Green’s Dictionary of Slang

crazy n.

1. (orig. US) a mad person.

[US]Harper’s Mag. Oct. 702/1: The doctor from the crazies [...] tried all kinds o’ brainy tricks on her but her head was ’s sound as their own [DA].
[US](con. 1900) L. Riggs Green Grow the Lilacs I iv: Well, fer land’s-a-livin’! Of all the crazies!
[US]Mad mag. Sept. 24: We heard some motorcycle crazies have taken over Cosmopolis.
[UK]Guardian Weekly 7 Nov. 19: Like the best of all goons, clowns or assorted crazies, he is deadly serious.
[US]D. Burns Feeling Good 83: They must be crazies with whom you would have little in common.
[US]T. Willocks Green River Rising 40: They all knew that crazies didn’t feel pain.
[UK]Indep. on Sun. Real Life 16 Jan. 4: The kind of crazy you’re anxious will sit next to you on a train.
[Aus]P. Temple Broken Shore (2007) [ebook] [His] male lover had been found knifed to death [...] possibly killed by one of the sexual crazies for which Adelaide was famous.
[US]N. McCall Them (2008) 78: They used to pay twenny dollars a head to turn in crazies to the loony farm.
[Aus]A. Nette Orphan Road 22: ’[P]retending to chase Atlantis with the rest of the crazies’.
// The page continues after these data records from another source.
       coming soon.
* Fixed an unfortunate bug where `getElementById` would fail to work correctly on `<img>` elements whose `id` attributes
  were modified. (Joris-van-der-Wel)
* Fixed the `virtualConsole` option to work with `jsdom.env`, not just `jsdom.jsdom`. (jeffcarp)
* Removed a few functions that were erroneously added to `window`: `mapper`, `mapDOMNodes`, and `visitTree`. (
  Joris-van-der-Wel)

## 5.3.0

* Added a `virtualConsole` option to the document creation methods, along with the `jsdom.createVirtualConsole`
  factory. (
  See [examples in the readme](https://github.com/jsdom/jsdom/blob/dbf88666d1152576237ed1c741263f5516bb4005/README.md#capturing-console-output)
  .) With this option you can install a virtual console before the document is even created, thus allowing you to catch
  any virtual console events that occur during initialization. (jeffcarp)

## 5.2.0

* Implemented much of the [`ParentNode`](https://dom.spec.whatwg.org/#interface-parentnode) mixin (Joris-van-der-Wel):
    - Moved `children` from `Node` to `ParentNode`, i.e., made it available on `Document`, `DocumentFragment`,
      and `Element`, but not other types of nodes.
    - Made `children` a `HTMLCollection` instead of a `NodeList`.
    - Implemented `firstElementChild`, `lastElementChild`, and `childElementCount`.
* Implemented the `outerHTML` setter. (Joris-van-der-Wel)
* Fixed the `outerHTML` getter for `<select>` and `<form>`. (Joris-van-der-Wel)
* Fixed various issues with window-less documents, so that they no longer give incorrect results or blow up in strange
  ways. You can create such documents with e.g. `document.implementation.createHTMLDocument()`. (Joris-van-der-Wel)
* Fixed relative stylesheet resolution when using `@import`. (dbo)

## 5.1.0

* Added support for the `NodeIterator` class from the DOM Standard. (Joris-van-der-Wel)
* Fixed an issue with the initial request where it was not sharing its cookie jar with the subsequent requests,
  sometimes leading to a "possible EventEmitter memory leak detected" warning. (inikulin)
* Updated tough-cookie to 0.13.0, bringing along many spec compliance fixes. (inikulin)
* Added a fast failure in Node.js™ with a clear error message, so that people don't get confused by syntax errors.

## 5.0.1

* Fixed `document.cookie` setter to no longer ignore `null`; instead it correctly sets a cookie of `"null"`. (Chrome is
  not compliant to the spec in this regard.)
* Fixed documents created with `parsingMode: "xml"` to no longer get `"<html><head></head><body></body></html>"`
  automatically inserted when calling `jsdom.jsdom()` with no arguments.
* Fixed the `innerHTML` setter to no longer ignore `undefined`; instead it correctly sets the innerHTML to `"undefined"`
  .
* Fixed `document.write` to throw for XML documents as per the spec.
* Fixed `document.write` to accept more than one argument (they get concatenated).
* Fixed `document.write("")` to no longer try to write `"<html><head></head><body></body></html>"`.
2. (also crazies, the) a feeling of madness.

[US]S. King It (1987) 41: Too many people seem to have the deep-down crazies.
[US]R. Shell Iced 35: They’re bearin’ down on me, draggin’ new crazies into my circle of guilt.

3. (drugs) cocaine.

[UK]N. Barlay Crumple Zone 207: There’s a gram of crazy here.

In compounds

crazy alley (n.)

(US prison) a special part of a prison used for insane or uncontrollable prisoners.
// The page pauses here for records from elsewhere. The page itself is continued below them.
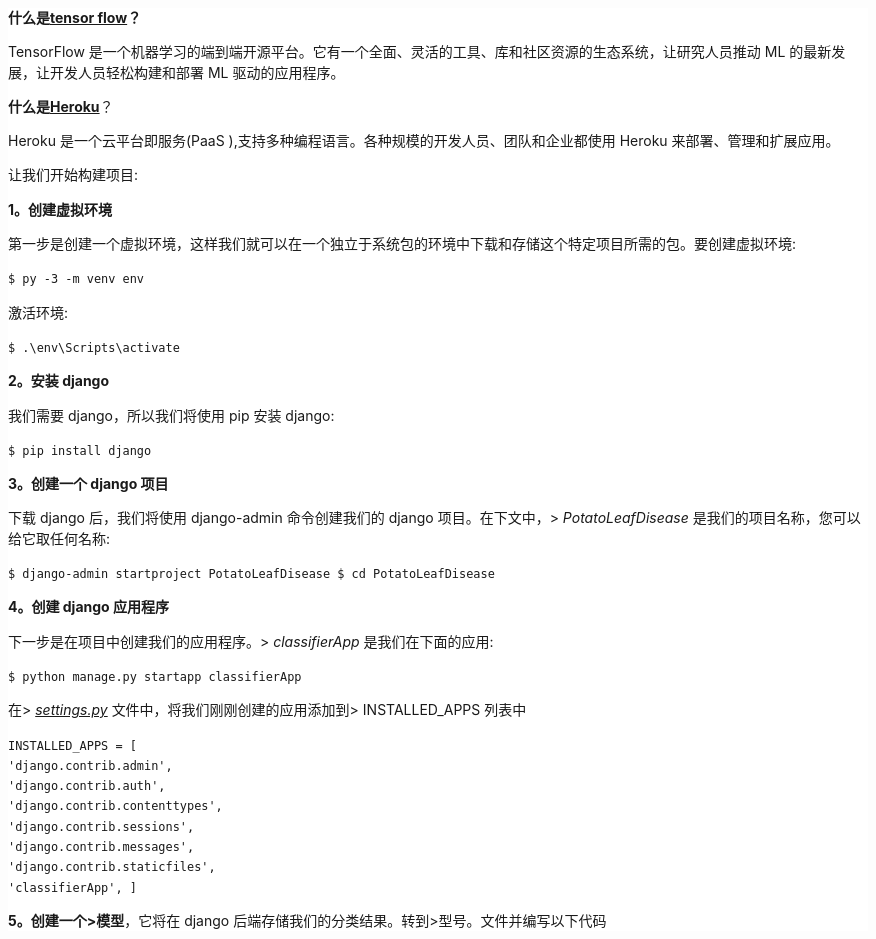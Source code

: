 **什么是**[**tensor flow**](https://www.tensorflow.org/)**？**

TensorFlow 是一个机器学习的端到端开源平台。它有一个全面、灵活的工具、库和社区资源的生态系统，让研究人员推动 ML 的最新发展，让开发人员轻松构建和部署 ML 驱动的应用程序。

**什么是**[**Heroku**](https://www.heroku.com/)？

Heroku 是一个云平台即服务(PaaS ),支持多种编程语言。各种规模的开发人员、团队和企业都使用 Heroku 来部署、管理和扩展应用。

让我们开始构建项目:

**1。创建虚拟环境**

第一步是创建一个虚拟环境，这样我们就可以在一个独立于系统包的环境中下载和存储这个特定项目所需的包。要创建虚拟环境:

```
$ py -3 -m venv env
```

激活环境:

```
$ .\env\Scripts\activate
```

**2。安装 django**

我们需要 django，所以我们将使用 pip 安装 django:

```
$ pip install django
```

**3。创建一个 django 项目**

下载 django 后，我们将使用 django-admin 命令创建我们的 django 项目。在下文中，> *PotatoLeafDisease* 是我们的项目名称，您可以给它取任何名称:

```
$ django-admin startproject PotatoLeafDisease $ cd PotatoLeafDisease
```

**4。创建 django 应用程序**

下一步是在项目中创建我们的应用程序。> *classifierApp* 是我们在下面的应用:

```
$ python manage.py startapp classifierApp
```

在> [*settings.py*](http://settings.py) 文件中，将我们刚刚创建的应用添加到> INSTALLED_APPS 列表中

```
INSTALLED_APPS = [ 
'django.contrib.admin', 
'django.contrib.auth', 
'django.contrib.contenttypes', 
'django.contrib.sessions', 
'django.contrib.messages', 
'django.contrib.staticfiles', 
'classifierApp', ]
```

**5。创建一个>模型**，它将在 django 后端存储我们的分类结果。转到>型号。文件并编写以下代码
[US]San Quentin Bulletin in L.A. Times 6 May 7: CRAZY ALLEY, a fenced-in section at San Quentin where slightly daffy prisoners are kept.
[US]Monteleone Criminal Sl. (rev. edn).
[US](con. c.1910) G. Duffy Warden’s Wife 49: Crazy Alley [...] was by no means even a crude precursor of the psychiatric wards of today. It was just a place to immure prisoners who were troublesome because they had gone crazy.
[US]Bentley & Corbett Prison Sl. 9: Crazy Alley also Cranky Hatch The segregation area of a prison reserved for the mentally unstable inmates.
crazy house (n.) (US)

1. a psychiatric institution.

[US]Lantern (N.O.) 16 July 2: You must know when Councilman Amann sent him off to keep him from being sent to a crazy house.
[US]J.A. Riis How the Other Half Lives 66: The ‘old man,’ who lived in the corner coop, [...] had been taken to the ‘crazy house.’.
[Ire]J.M. Synge Playboy of the Western World Act III: Is it mad yous are? Is it in a crazy house for females that I’m landed now?
[US]Pacific Reporter 165 1152/1: Affidavit Tom [...] clearly indicates that he should be sent to the bug house, the crazy house, the foolish house, the bat house, the looney house, the mad house, the nutty house.
[US](con. 1900) L. Riggs Green Grow the Lilacs I ii: Gonna start you right off to Vinita to the crazy house!
[US]A. Lomax Mister Jelly Roll (1952) 60: He died in the crazy house.
[US]T. Capote Breakfast at Tiffany’s 14: Dead. Or in a crazy house. Or married.
[US]M. Puzo Godfather 371: I mean committed. You know, the crazy house.
[US]E. Torres After Hours 57: I hear he’s in the crazy house.
[US](con. 1930s) Courtwright & Des Jarlais Addicts Who Survived 100: Gurrah died in the crazy house.
J. Saleeby Awful Waffle 43: I work at The Crazy House, The Funny Farm, The Loony Bin, The Laughing Academy. . . I can’t identify the hospital I work at by name.
[US]N. McCall Them (2008) 93: There was sometimes work to be had at the state mental hospital [...] most of the patients at the crazy house had either fled, were fleeing, or were plotting escape.

2. a ‘madhouse’, somewhere that resembles a lunatic asylum.

[US]V.G. Burns Female Convict (1960) 143: This place is a crazy house. I think I’ll go out of my mind if I have to stay here much longer.
[US]E. Torres After Hours 79: Place was like a crazyhouse.